Material supplied: Begin
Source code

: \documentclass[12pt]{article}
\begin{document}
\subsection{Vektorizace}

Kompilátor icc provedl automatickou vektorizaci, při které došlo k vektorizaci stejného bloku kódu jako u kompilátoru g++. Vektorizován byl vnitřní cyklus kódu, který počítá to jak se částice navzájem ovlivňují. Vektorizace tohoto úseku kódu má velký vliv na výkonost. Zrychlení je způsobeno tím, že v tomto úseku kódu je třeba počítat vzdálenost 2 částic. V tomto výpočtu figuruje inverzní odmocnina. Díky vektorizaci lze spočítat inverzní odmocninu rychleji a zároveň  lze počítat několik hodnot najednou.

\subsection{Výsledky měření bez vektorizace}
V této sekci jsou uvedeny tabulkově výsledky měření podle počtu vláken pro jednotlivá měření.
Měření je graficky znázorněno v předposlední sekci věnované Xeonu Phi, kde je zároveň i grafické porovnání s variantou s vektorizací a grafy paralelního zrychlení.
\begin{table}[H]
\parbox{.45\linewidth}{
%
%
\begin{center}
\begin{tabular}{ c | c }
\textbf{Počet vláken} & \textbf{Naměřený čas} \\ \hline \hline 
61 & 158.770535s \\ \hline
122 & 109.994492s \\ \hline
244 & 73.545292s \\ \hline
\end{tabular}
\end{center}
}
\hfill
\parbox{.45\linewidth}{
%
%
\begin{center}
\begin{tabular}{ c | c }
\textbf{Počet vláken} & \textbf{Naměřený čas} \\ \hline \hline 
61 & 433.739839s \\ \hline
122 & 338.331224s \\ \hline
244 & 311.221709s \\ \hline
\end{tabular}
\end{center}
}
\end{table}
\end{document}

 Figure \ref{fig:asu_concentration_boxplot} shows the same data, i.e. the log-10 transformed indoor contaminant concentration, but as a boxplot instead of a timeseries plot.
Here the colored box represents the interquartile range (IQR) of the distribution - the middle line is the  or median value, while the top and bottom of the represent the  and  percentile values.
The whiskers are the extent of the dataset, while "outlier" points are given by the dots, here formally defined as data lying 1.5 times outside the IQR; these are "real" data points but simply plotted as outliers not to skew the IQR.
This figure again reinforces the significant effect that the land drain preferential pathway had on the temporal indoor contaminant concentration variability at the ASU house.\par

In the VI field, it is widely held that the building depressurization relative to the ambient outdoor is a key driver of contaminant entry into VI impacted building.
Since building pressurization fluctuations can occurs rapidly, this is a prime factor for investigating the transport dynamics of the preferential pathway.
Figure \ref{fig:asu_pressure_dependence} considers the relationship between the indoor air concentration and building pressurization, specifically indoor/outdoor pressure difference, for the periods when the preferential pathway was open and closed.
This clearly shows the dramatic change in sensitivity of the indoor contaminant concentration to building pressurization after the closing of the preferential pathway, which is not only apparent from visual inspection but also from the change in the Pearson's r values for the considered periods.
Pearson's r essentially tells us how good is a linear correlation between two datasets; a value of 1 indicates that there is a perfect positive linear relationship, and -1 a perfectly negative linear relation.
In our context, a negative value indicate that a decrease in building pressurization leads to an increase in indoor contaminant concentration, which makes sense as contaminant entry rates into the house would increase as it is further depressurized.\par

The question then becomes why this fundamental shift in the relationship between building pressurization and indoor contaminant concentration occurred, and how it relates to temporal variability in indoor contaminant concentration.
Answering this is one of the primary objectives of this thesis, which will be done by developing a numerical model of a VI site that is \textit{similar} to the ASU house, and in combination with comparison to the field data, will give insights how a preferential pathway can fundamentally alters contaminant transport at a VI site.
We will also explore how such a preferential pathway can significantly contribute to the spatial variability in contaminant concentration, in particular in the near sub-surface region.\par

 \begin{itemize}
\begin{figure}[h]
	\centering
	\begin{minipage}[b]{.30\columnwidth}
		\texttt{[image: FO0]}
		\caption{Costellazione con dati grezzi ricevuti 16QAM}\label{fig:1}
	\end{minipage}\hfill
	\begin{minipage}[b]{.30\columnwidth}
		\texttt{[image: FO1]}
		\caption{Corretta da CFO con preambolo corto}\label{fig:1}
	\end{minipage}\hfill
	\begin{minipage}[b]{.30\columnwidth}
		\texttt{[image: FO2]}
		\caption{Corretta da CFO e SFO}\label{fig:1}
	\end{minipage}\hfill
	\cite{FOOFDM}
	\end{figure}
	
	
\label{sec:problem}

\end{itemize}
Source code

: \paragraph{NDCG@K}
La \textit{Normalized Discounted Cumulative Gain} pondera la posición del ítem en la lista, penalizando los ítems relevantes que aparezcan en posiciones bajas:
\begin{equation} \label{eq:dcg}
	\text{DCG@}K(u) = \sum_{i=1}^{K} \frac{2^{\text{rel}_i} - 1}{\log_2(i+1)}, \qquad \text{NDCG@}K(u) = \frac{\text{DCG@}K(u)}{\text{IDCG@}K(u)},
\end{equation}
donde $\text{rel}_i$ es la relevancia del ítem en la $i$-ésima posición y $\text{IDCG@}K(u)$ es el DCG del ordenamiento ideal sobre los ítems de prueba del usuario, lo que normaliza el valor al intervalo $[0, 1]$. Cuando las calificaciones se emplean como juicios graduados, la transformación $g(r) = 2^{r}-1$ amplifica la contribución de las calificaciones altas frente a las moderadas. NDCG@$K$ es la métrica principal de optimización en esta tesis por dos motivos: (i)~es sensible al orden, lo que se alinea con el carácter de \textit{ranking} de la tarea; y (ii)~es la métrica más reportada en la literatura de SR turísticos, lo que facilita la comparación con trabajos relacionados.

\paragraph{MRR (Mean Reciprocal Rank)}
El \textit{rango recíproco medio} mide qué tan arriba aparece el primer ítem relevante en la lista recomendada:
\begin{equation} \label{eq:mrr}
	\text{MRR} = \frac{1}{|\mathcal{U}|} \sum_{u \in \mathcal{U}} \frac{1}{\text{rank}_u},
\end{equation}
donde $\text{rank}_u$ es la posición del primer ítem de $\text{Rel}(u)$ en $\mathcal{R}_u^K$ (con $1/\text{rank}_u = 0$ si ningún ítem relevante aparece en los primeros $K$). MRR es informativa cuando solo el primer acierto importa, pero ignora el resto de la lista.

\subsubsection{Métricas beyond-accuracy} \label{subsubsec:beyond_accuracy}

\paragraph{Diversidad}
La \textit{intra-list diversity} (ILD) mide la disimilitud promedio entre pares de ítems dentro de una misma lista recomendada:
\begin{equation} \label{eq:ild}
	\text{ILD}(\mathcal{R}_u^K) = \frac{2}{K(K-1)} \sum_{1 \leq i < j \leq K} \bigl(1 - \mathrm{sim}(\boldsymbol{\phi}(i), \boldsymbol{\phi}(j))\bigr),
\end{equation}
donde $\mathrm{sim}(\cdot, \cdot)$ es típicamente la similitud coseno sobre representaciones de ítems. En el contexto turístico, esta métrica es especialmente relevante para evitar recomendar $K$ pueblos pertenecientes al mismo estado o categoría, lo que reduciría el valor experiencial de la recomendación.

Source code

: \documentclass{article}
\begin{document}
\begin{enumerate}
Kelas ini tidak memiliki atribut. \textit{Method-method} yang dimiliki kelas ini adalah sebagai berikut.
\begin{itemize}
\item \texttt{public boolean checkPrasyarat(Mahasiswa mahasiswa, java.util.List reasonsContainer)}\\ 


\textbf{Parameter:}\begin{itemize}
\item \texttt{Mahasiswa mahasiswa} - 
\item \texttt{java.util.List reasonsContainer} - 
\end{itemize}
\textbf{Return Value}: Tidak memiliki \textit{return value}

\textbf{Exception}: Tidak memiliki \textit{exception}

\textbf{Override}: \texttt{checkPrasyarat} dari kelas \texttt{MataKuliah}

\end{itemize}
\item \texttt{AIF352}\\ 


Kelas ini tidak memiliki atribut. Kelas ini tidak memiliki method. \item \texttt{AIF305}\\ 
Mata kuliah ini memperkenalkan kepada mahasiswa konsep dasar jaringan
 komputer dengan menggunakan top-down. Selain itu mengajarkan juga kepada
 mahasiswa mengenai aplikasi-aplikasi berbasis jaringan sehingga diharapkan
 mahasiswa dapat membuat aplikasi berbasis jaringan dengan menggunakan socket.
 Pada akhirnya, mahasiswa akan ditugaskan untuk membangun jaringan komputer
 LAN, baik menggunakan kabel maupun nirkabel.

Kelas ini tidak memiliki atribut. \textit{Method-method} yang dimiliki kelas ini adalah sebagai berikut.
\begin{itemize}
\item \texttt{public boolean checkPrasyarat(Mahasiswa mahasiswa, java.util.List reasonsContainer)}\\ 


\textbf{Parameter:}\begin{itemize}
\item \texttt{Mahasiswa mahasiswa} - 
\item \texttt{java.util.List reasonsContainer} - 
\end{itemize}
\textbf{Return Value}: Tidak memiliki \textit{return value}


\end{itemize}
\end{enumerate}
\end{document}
Material supplied: End
Extract all lines from the data in which "jaringan" is found.

__Result for this exercise__
Mata kuliah ini memperkenalkan kepada mahasiswa konsep dasar jaringan
 mahasiswa mengenai aplikasi-aplikasi berbasis jaringan sehingga diharapkan
 mahasiswa dapat membuat aplikasi berbasis jaringan dengan menggunakan socket.
 Pada akhirnya, mahasiswa akan ditugaskan untuk membangun jaringan komputer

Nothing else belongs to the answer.